Mit meinem marokkanischen Mann suchten und fanden wir 1995 in Essaouira eine neue Herausforderung. Ich wurde als Ausländerin rasch akzeptiert und möchte in keinem anderen Ort leben. In Marokko kann man etwas aufbauen und Pionierin sein. Vieles war vor allem in den 1990er-Jahren noch möglich. Ein Leben als Ausländerin im Maghreb-Staat ist einfacher als mit dem gleichen Status in der Schweiz. Ärger kenne ich in Marokko fast nicht. Das Qualitätsbewusstsein fehlte hier anfänglich, nun entwickelt es sich. Ich bin beinahe immer im Hotel und fördere und fordere unser Team.

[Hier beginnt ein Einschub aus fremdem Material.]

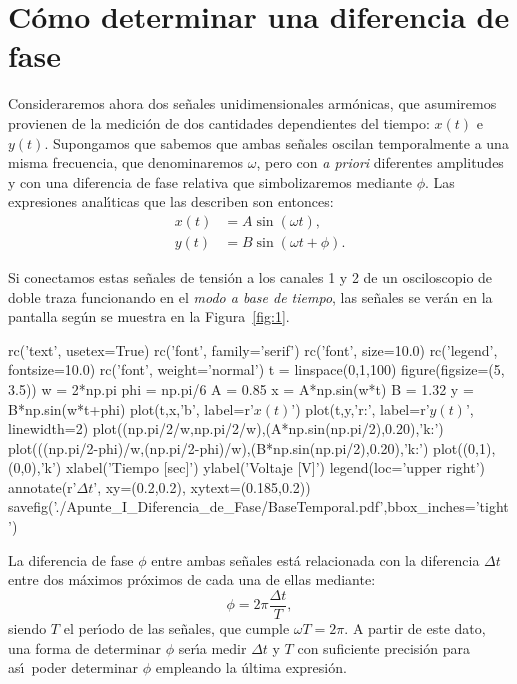 \documentclass[laboratorio]{guia}
\begin{document}
 
\maketitle

\section{C\'omo determinar una diferencia de fase}

Consideraremos ahora dos se\~nales unidimensionales arm\'onicas, que asumiremos
provienen de la medici\'on de dos cantidades dependientes del tiempo: $x(t)$ e
$y(t)$. Supongamos que sabemos que ambas se\~nales oscilan temporalmente a una
misma frecuencia, que denominaremos $\omega$, pero con {\it a priori}
diferentes amplitudes y con una diferencia de fase relativa que simbolizaremos
mediante $\phi$. Las expresiones anal\'\i ticas que las describen son entonces:
\begin{align}
    x(t) &= A \sin \left(\omega t\right), \\
    y(t) &= B \sin \left(\omega t + \phi \right).
\end{align}

Si conectamos estas se\~nales de tensi\'on a los canales 1 y 2 de un osciloscopio de doble
traza funcionando en el {\it modo a base de tiempo}, las se\~nales se ver\'an
en la pantalla seg\'un se muestra en la Figura~\ref{fig:1}. 


\begin{pylabcode}
rc('text', usetex=True)
rc('font', family='serif')
rc('font', size=10.0)
rc('legend', fontsize=10.0)
rc('font', weight='normal')
t = linspace(0,1,100)
figure(figsize=(5, 3.5))
w = 2*np.pi
phi = np.pi/6
A = 0.85
x = A*np.sin(w*t)
B = 1.32
y = B*np.sin(w*t+phi)
plot(t,x,'b', label=r'$x(t)$')
plot(t,y,'r:', label=r'$y(t)$', linewidth=2)
plot((np.pi/2/w,np.pi/2/w),(A*np.sin(np.pi/2),0.20),'k:')
plot(((np.pi/2-phi)/w,(np.pi/2-phi)/w),(B*np.sin(np.pi/2),0.20),'k:')
plot((0,1),(0,0),'k')
xlabel('Tiempo [sec]')
ylabel('Voltaje [V]')
legend(loc='upper right')
annotate(r'$\Delta t$', xy=(0.2,0.2), xytext=(0.185,0.2)) 
savefig('./Apunte_I_Diferencia_de_Fase/BaseTemporal.pdf',bbox_inches='tight')
\end{pylabcode}

La diferencia de fase $\phi$ entre ambas se\~nales est\'a relacionada con la
diferencia $\Delta t$ entre dos m\'aximos pr\'oximos de cada una de ellas
mediante:
\begin{equation}
    \phi = 2\pi \frac{\Delta t}{T},
\end{equation}
siendo $T$ el per\'\i odo de las se\~nales, que cumple $\omega T = 2\pi$. A
partir de este dato, una forma de determinar $\phi$ ser\'\i a medir $\Delta t$
y $T$ con suficiente precisi\'on para as\'\i\  poder determinar $\phi$
empleando la \'ultima expresi\'on. 
\end{document}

Klar, in der Schweiz sind die Gehälter viel höher, man muss aber auch viel mehr leisten. Wir haben im Hotel zwei- bis dreimal mehr Personal als in der Schweiz. Es ist auch alles etwas gemütlicher in unserer Küstenstadt. Dafür hat unser Personal immer Zeit für ein Lächeln.

Cornelia Hendry Ezzaher mit ihrem Ehemann Abderrahim Ezzaher. Bild: Urs Oskar Keller/ProLitteris.

Wie viele Gäste aus der Schweiz kommen zu Ihnen?

Schweizerinnen und Schweizer bereisen Marokko je länger desto mehr und fühlen sich bei uns gut aufgehoben. Vor allem an Ostern und in den Herbstferien. Sie machen aber nur etwa fünf Prozent unserer Klientel aus. Fünf Prozent der Gäste sind Marokkaner, 90 Prozent stammen aus der ganzen Welt, neuerdings auch aus China. Reiche Marokkaner gehen lieber in internationale Luxushotels im eigenen Land. Da wir diverse Aktivitäten anbieten, bleiben Gäste heute oft eine Woche hier. Unsere durchschnittliche Auslastung liegt bei 60 Prozent.

Essaouira ist nicht wirklich eine Badedestination, oder?

Essaouira gilt als Wind-City. Die Normaltemperatur im Sommer ist um die 25 Grad. Selten, bei Windstille, steigen die Temperaturen ein paar Tage auf 28 bis 30 Grad. Wir besitzen ein sehr ausgewogenes Klima, was besonders englische Touristen anzieht. Wir brauchen auch keine Klimaanlagen in den Zimmern und Räumen. Im Januar sind 18 bis 20 Grad keine Seltenheit. Im August werden wir drei Wochen lang vor allem von Leuten aus Marrakesch überrannt und der Sandstrand ist dann sehr voll. Sehr angenehm ist der Monat Juli. Die Wasserqualität ist ausgezeichnet.

In Essaouira soll es laut dem Internetportal «Tripadvisor» 180 Unterkünfte und 2500 Gästebetten geben – und genauso viele Galerien wie Cafés. Wie wird sich die Stadt entwickeln?

Essaouira bleibt klein und authentisch. Seit 23 Jahren haben die Leute Angst, dass wir vom Massentourismus überschwemmt werden. Doch Essaouira ist immer noch die kleine, wunderschöne und mysteriöse Hafenstadt am Atlantik. Und die «Souiri», die Stadtbewohner, bleiben gastfreundlich, tolerant und offen wie sie es schon immer waren.

Die marokkanische Weltkulturerbe-Hafenstadt Essaouira. Bild: Urs Oskar Keller/ProLitteris.